At some level that flavors-list approach starts to break down, and adding description of feel or other indirect comparisons doesn't really get there either.  So what's left, my emotive reaction to the tea?  I'll mostly have to leave off at a taste review but I'll struggle to go a little further too.


clear reddish-gold

The Jin Jun Mei is softer, maltier, with some overlap with the taste range of the Lapsang Souchong, but further from a conventional black tea.  Of course I've already invoked a couple of tangents that lead that much further away from a taste review.  Jin Jun Mei is a type of Lapsang Souchong, they both are, so these categories just aren't well defined by naming.  Traditionally those are smoked but this one isn't, and it's my impression that better versions tend not to be, since it covers up the taste of the tea (although the smoke can be really nice, if they get it just right).


Jin Jun Mei is a black tea, essentially, but made from only the buds of the tea, so nothing like a version made from leaves or leaves and buds.  Invoking "conventional black tea" is too much to take on.  I suppose that could mean the profile for an Assam or Ceylon, but those are different, and it's not fruitful to compare those broad categories.  So back to tastes.

The Lapsang Souchong has an earthy aspect that grounds it closer to other black teas, or maybe in between earth and mineral, a complex, underlying taste range that almost serves as a context for the entire tea, if that makes any sense.  To me the range is a bit like a very dark wood, shifting a little towards charcoal, with a touch of mineral, maybe like slate.  This is probably a good place to add that I mean all that in a good way.  The tea is still pleasant, complex, and approachable, it just doesn't work well to break down that complexity as description.  It's really smoother and richer than this description might imply, with some dark molasses sweetness joining in to all the rest of that.
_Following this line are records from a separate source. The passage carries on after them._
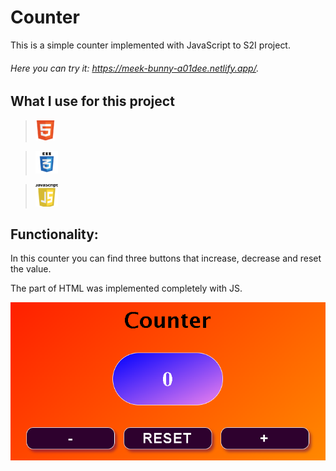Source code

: # Counter

This is a simple counter implemented with JavaScript to S2I project.

###### Here you can try it: https://meek-bunny-a01dee.netlify.app/.

## What I use for this project

>![Html](https://github.com/AlexMos36/Counter/blob/main/assets/Img/html-icon-32x32.png) 

>![Css](https://github.com/AlexMos36/Counter/blob/main/assets/Img/css-icon-36x36.png)

>![JS](https://github.com/AlexMos36/Counter/blob/main/assets/Img/js-icon-36x36.png) 

## Functionality:

In this counter you can find three buttons that increase, decrease and reset the value.

The part of HTML was implemented completely with JS.

![Counter](https://github.com/AlexMos36/Counter/blob/main/assets/Img/Immagine%202023-02-17%20120251.png)


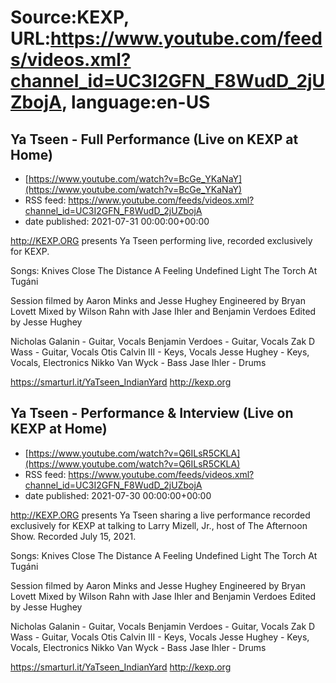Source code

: # Source:KEXP, URL:https://www.youtube.com/feeds/videos.xml?channel_id=UC3I2GFN_F8WudD_2jUZbojA, language:en-US

## Ya Tseen - Full Performance (Live on KEXP at Home)
 - [https://www.youtube.com/watch?v=BcGe_YKaNaY](https://www.youtube.com/watch?v=BcGe_YKaNaY)
 - RSS feed: https://www.youtube.com/feeds/videos.xml?channel_id=UC3I2GFN_F8WudD_2jUZbojA
 - date published: 2021-07-31 00:00:00+00:00

http://KEXP.ORG presents Ya Tseen performing live, recorded exclusively for KEXP.

Songs:
Knives
Close The Distance
A Feeling Undefined
Light The Torch
At Tugáni

Session filmed by Aaron Minks and Jesse Hughey
Engineered by Bryan Lovett
Mixed by Wilson Rahn with Jase Ihler and Benjamin Verdoes
Edited by Jesse Hughey

Nicholas Galanin - Guitar, Vocals
Benjamin Verdoes - Guitar, Vocals
Zak D Wass - Guitar, Vocals
Otis Calvin III - Keys, Vocals
Jesse Hughey - Keys, Vocals, Electronics
Nikko Van Wyck - Bass
Jase Ihler - Drums

https://smarturl.it/YaTseen_IndianYard
http://kexp.org

## Ya Tseen - Performance & Interview (Live on KEXP at Home)
 - [https://www.youtube.com/watch?v=Q6ILsR5CKLA](https://www.youtube.com/watch?v=Q6ILsR5CKLA)
 - RSS feed: https://www.youtube.com/feeds/videos.xml?channel_id=UC3I2GFN_F8WudD_2jUZbojA
 - date published: 2021-07-30 00:00:00+00:00

http://KEXP.ORG presents Ya Tseen sharing a live performance recorded exclusively for KEXP at talking to Larry Mizell, Jr., host of The Afternoon Show. Recorded July 15, 2021.

Songs:
Knives
Close The Distance
A Feeling Undefined
Light The Torch
At Tugáni

Session filmed by Aaron Minks and Jesse Hughey
Engineered by Bryan Lovett
Mixed by Wilson Rahn with Jase Ihler and Benjamin Verdoes
Edited by Jesse Hughey

Nicholas Galanin - Guitar, Vocals
Benjamin Verdoes - Guitar, Vocals
Zak D Wass - Guitar, Vocals
Otis Calvin III - Keys, Vocals
Jesse Hughey - Keys, Vocals, Electronics
Nikko Van Wyck - Bass
Jase Ihler - Drums

https://smarturl.it/YaTseen_IndianYard
http://kexp.org

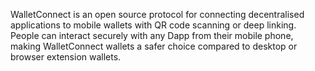 WalletConnect is an open source protocol for connecting decentralised applications to mobile wallets with QR code scanning or deep linking. People can interact securely with any Dapp from their mobile phone, making WalletConnect wallets a safer choice compared to desktop or browser extension wallets.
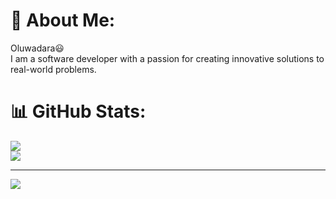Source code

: # 💫 About Me:
Oluwadara😃 <br> I am a software developer with a passion for creating innovative solutions to real-world problems. <br>

# 📊 GitHub Stats:

![](https://github-readme-streak-stats.herokuapp.com/?user=priest-tz&theme=dark&hide_border=false)<br/>
![](https://github-readme-stats.vercel.app/api/top-langs/?username=priest-tz&theme=dark&hide_border=false&include_all_commits=false&count_private=false&layout=compact)

---
[![](https://visitcount.itsvg.in/api?id=priest-tz&icon=8&color=0)](https://visitcount.itsvg.in)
Maybe it doesn't sound like it but all that taste complexity comes across as simple, smooth, and well integrated.  Jin Jun Mei overlaps with that set of tastes but lightens up a lot on some of the dark wood / mineral, with lots of added cocoa and malt filling in for that, still maybe "simpler" in a limited sense but with lots going on.  Other flavor range reminds me of a nice rich cooked fruit, perhaps in between a cooked pumpkin and butternut squash, although it's a bit faint and blended in, so that could be described quite differently without being wrong.  Yams and sweet potato flavors are close to those, and with a lot of malt and a bit of cocoa mixed in it gets hard to completely sort it.
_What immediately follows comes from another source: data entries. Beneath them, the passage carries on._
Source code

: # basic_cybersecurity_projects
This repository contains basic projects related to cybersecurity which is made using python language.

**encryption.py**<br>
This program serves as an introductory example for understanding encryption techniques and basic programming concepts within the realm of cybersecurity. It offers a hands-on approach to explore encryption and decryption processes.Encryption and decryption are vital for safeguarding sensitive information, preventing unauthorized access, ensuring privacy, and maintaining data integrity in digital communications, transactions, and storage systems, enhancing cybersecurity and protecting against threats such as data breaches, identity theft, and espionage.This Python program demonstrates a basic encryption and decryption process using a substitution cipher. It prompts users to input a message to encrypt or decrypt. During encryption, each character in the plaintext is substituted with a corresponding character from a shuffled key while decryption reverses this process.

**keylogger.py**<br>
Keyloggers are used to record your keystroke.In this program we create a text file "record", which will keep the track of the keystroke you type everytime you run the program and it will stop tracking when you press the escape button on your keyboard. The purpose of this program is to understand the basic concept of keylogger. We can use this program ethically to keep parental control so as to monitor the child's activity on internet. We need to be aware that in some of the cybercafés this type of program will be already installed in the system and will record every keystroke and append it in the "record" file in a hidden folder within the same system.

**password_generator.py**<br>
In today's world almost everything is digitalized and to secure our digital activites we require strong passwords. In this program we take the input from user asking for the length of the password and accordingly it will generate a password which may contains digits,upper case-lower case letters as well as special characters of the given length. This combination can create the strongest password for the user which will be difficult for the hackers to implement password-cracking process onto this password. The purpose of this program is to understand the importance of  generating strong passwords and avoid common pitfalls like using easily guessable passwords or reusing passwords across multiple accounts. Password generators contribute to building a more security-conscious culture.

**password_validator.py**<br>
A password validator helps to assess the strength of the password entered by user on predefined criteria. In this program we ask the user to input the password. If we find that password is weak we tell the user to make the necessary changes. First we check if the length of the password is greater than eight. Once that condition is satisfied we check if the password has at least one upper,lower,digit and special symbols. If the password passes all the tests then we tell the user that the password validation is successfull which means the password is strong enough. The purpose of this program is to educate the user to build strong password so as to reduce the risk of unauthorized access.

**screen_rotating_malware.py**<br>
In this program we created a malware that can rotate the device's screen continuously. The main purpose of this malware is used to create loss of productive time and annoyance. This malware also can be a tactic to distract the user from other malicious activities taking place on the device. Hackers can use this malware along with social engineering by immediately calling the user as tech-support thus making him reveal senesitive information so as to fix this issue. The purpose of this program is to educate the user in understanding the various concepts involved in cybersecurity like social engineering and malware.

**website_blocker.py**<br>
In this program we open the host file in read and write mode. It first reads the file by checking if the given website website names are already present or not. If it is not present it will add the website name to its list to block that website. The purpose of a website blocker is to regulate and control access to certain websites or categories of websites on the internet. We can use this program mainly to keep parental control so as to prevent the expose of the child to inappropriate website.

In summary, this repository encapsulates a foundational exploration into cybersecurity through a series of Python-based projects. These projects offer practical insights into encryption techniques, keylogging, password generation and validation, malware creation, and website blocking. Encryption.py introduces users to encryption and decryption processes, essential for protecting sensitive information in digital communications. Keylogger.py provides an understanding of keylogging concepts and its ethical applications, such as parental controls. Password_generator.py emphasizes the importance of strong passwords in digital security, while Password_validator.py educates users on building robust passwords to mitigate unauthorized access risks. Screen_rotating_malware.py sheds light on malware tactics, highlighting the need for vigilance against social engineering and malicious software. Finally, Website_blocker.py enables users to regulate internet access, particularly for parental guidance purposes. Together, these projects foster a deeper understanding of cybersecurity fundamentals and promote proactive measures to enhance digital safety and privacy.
With the Lapsang Souchong one needs to get the brewing right, not so much to bring out certain aspects, since that's sort of going to happen on it's own, but to get them to balance in the right way.  It's not about narrowing down astringency, as for some other black tea types, but getting to a place where it all works the best.  The Jin Jun Mei is so smooth and malty and rich, quite approachable, that some of the same applies but it really doesn't need to find much of a balance, it's more there as an aspect of the tea.  It would work quite well very light or would still be ok relatively strong, maybe with individual preference leading somewhere in the middle.
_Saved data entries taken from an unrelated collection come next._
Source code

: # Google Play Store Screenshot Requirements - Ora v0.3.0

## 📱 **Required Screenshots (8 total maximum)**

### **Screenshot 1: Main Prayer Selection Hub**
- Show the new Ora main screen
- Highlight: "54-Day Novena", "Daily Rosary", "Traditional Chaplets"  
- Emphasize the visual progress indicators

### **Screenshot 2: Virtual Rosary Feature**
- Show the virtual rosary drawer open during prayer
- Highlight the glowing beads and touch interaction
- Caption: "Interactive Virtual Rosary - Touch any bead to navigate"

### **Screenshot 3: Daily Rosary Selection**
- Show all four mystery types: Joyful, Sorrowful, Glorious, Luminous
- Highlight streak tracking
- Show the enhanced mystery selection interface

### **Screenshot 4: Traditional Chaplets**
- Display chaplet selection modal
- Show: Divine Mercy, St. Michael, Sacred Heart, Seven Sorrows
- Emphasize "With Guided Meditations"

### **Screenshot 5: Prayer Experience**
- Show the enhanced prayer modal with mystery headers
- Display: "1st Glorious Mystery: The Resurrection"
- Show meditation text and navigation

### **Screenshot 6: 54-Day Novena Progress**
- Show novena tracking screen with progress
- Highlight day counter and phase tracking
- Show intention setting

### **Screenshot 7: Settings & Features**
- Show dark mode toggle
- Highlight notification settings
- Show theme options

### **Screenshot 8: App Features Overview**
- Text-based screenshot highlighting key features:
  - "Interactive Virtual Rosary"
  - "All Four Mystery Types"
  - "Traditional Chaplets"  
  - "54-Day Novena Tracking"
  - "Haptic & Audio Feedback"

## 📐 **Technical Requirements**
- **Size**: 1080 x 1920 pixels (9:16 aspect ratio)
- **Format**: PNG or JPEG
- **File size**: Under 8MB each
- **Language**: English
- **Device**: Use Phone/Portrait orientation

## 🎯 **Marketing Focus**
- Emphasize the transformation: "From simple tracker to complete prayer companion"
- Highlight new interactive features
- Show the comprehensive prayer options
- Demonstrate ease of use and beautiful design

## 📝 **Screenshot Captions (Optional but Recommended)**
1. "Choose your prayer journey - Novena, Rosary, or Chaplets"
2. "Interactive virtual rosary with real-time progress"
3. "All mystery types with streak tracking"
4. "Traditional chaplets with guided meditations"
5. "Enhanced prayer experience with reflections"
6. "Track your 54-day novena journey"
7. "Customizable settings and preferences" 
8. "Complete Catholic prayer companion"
It might sound like I'm saying the Jin Jun Mei is just better, but it's not so simple.  As always to some extent the "better" is grounded in preference, not in the character of the teas.  It would seem odd to me that someone could really appreciate one of these teas but not the other.


The Jin Jun Mei does have a bit more uniqueness in terms of characteristics and those soft, rich, complex flavors, so I guess to some extent it seems a little more novel, surely "better" for some.  And there's something catchy about the taste that the concepts of cocoa and malt doesn't capture.


A Chinatown vendor gave me a sample of their own Jin Jun Mei last year, a tea they didn't even sell, which would be nice to compare to this tea, but I drank all that.  At first that tea had seemed nice, better than other Jin Jun Mei I've tried before then, but nothing that would be a favorite.  After drinking it a couple of times I really started to crave it, and of course right about then I ran out.  Cindy's version is so good that I can't imagine that it's not at least slightly better but it's hard to say that for sure based on taste memory.


Both were good versions, very refined, approachable, pleasant teas, a type I'd expect almost anyone would love.  In some cases some black teas can seem a little too sweet to me, or a sweet-potato type element can come on a little strong, initiating a slight odd aftertaste, but this tea had great natural balance, with very clean and positive flavors.  There is an unusual element that comes across as a trace of unusual rich feel to the tea but to me that's positive, a nice texture, just a unique expression of that.

2 comments:

  1. I really wish to send you some of my Assam Teas. Or may be you visit us someday in the near future & enlightened us with your Wit & Wisdom!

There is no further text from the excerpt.